• About this task: Find the line containing "measured apart, at" in the records below. Copy exactly that line and each one after it, ending at the line containing "always caught by", and nothing more.

(Dataset extract begins)

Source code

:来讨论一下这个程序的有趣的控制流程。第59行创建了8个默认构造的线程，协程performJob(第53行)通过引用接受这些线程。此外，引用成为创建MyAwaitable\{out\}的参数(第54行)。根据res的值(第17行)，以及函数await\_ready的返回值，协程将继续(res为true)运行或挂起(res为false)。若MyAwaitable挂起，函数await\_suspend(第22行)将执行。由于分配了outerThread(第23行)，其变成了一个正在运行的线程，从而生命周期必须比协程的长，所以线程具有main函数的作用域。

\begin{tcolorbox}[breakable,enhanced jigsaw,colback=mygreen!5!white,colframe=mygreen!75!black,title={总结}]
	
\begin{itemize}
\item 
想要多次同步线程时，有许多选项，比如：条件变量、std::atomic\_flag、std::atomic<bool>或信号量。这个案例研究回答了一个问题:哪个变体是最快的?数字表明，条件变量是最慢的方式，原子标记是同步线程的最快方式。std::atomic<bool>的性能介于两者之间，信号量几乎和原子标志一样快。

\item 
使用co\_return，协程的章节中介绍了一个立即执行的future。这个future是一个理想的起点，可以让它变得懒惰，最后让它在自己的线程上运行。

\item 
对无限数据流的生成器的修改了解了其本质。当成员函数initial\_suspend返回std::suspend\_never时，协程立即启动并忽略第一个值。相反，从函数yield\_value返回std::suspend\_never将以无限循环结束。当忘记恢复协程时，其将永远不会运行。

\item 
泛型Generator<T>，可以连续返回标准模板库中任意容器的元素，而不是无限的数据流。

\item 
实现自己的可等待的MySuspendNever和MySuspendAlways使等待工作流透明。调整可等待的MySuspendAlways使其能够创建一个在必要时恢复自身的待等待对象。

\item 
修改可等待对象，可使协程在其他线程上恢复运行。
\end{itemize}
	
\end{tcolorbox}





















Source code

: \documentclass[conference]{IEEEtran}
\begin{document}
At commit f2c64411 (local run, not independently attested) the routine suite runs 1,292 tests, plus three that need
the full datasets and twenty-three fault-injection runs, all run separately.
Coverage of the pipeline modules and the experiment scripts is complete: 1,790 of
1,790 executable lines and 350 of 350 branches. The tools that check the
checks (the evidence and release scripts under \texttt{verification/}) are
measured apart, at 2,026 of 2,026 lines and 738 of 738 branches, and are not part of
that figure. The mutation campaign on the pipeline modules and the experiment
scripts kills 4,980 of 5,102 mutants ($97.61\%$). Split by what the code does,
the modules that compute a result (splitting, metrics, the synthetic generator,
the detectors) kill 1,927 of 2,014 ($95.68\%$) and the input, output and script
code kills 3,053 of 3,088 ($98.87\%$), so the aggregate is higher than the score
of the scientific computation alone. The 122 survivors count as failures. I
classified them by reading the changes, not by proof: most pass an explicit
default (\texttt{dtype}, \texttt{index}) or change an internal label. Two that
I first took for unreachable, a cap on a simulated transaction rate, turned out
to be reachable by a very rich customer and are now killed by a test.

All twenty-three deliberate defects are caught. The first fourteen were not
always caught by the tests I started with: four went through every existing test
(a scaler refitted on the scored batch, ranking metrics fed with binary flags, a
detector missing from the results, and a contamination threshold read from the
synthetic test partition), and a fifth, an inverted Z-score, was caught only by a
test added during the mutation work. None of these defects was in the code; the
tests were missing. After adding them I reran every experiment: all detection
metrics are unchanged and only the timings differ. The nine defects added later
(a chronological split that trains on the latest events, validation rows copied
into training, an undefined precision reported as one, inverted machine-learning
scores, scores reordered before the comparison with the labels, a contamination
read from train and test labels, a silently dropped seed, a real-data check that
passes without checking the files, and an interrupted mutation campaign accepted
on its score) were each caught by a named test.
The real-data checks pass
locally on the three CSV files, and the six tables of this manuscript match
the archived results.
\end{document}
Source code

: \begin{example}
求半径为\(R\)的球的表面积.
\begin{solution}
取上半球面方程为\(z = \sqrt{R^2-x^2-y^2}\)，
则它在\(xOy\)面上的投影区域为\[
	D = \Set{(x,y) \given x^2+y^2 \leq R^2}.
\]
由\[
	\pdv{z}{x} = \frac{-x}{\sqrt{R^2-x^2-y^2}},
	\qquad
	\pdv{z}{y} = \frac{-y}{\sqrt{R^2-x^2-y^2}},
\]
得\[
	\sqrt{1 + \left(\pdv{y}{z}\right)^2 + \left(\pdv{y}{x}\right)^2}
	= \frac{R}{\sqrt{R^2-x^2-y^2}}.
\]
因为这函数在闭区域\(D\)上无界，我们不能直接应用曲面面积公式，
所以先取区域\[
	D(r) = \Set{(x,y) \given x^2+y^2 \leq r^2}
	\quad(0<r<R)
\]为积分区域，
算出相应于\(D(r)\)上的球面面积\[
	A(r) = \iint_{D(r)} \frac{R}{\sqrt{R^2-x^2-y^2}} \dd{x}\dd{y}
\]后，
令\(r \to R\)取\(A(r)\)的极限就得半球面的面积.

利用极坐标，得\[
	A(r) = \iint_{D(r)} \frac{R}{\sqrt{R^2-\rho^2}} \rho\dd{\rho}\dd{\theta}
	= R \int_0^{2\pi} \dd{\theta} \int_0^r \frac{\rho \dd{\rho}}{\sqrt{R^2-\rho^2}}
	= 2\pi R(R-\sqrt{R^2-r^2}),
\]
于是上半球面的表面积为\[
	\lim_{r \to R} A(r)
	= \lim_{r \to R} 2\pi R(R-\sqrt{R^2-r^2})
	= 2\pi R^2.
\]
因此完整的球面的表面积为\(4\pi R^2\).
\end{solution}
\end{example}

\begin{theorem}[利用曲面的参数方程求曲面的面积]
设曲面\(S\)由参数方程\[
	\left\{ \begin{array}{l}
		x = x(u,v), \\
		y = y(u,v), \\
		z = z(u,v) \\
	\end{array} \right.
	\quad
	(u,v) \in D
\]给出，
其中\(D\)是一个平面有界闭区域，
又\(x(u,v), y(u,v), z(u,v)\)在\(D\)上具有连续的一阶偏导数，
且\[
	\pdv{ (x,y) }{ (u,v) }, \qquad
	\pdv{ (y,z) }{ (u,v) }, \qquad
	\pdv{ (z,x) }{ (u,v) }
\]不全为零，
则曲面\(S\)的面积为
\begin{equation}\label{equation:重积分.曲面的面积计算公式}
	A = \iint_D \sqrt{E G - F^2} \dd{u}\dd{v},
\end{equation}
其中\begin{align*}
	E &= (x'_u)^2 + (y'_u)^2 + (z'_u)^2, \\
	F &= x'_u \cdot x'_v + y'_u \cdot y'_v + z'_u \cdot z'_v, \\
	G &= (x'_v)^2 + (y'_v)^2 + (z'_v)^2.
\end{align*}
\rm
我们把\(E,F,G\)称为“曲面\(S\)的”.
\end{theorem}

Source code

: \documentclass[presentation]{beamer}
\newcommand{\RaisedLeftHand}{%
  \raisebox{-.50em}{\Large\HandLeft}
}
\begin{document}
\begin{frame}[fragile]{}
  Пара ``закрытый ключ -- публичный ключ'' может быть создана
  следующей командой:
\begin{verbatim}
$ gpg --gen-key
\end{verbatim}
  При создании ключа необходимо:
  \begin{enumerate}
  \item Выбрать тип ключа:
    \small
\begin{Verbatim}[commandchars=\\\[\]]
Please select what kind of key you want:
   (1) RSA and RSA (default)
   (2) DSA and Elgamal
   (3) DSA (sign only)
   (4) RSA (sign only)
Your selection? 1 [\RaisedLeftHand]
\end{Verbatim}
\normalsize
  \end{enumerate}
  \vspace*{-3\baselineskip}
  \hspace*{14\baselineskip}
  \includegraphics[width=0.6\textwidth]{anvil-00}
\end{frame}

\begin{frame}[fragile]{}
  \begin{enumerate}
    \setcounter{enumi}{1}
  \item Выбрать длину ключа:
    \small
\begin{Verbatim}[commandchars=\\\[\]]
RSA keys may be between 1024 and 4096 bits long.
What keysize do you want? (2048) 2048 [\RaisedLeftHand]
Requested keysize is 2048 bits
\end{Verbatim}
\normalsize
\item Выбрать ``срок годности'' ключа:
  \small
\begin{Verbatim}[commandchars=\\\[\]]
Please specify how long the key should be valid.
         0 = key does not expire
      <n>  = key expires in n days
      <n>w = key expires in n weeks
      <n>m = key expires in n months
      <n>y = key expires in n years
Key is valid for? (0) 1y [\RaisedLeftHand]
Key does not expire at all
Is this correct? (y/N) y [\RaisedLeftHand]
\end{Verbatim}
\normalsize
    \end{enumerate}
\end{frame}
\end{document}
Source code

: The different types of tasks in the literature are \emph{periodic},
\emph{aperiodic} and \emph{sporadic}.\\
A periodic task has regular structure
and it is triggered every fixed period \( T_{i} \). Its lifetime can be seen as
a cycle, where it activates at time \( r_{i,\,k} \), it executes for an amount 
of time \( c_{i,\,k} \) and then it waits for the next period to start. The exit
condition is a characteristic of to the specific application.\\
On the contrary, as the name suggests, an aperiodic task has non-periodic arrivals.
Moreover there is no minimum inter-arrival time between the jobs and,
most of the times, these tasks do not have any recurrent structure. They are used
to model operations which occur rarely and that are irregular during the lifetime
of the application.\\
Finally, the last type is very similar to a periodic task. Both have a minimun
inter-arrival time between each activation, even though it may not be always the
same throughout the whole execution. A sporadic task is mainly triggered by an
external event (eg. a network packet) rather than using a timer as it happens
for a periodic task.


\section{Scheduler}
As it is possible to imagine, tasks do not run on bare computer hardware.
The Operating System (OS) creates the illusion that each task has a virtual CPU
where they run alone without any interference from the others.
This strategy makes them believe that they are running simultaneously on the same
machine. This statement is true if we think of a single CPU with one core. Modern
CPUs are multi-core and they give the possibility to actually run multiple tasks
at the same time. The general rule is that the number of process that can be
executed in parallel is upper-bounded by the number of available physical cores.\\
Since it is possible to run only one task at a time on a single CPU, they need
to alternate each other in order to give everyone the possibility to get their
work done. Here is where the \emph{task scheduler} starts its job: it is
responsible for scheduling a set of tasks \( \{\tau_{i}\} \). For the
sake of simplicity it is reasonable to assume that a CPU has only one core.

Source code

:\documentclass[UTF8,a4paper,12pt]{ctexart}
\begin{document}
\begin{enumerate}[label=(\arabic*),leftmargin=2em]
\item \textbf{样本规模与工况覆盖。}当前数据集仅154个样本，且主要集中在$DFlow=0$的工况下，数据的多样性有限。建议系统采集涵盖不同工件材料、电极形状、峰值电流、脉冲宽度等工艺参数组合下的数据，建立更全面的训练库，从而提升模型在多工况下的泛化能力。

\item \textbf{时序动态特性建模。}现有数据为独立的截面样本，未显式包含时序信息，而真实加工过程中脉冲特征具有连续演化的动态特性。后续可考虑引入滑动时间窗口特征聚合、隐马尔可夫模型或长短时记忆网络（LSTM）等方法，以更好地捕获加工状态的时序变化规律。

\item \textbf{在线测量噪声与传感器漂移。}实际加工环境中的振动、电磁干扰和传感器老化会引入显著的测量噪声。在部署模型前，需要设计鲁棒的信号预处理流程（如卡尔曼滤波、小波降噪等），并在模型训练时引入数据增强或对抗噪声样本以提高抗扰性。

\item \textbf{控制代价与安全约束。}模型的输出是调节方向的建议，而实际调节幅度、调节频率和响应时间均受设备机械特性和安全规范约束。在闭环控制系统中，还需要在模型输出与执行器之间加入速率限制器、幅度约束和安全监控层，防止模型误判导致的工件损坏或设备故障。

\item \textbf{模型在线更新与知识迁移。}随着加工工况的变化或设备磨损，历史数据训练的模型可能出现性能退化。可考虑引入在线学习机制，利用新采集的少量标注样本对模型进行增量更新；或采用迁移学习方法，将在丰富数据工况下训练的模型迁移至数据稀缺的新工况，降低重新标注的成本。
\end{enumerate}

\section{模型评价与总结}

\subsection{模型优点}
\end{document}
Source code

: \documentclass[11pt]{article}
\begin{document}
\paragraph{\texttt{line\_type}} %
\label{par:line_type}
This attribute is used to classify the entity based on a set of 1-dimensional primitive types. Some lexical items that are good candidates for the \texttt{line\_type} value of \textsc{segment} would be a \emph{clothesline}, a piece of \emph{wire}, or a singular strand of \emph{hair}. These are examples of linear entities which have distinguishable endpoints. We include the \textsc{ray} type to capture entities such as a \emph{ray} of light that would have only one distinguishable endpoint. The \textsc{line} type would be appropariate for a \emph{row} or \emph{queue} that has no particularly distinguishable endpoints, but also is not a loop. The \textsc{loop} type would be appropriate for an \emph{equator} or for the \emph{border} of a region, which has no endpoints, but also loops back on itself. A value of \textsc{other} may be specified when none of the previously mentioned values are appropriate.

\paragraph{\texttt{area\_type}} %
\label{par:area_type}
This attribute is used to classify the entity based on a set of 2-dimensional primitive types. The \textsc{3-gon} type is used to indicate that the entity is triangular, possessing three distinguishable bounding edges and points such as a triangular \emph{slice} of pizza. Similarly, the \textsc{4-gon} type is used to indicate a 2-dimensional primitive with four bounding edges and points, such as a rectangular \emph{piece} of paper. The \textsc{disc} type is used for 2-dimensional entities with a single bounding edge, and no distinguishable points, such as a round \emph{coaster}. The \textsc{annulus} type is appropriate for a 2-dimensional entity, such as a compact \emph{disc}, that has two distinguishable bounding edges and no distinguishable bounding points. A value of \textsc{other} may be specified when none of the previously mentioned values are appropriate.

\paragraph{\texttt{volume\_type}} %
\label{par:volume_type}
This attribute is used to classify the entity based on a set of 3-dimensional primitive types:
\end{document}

(Dataset extract ends)

• Answer to this problem:
measured apart, at 2,026 of 2,026 lines and 738 of 738 branches, and are not part of
that figure. The mutation campaign on the pipeline modules and the experiment
scripts kills 4,980 of 5,102 mutants ($97.61\%$). Split by what the code does,
the modules that compute a result (splitting, metrics, the synthetic generator,
the detectors) kill 1,927 of 2,014 ($95.68\%$) and the input, output and script
code kills 3,053 of 3,088 ($98.87\%$), so the aggregate is higher than the score
of the scientific computation alone. The 122 survivors count as failures. I
classified them by reading the changes, not by proof: most pass an explicit
default (\texttt{dtype}, \texttt{index}) or change an internal label. Two that
I first took for unreachable, a cap on a simulated transaction rate, turned out
to be reachable by a very rich customer and are now killed by a test.

All twenty-three deliberate defects are caught. The first fourteen were not
always caught by the tests I started with: four went through every existing test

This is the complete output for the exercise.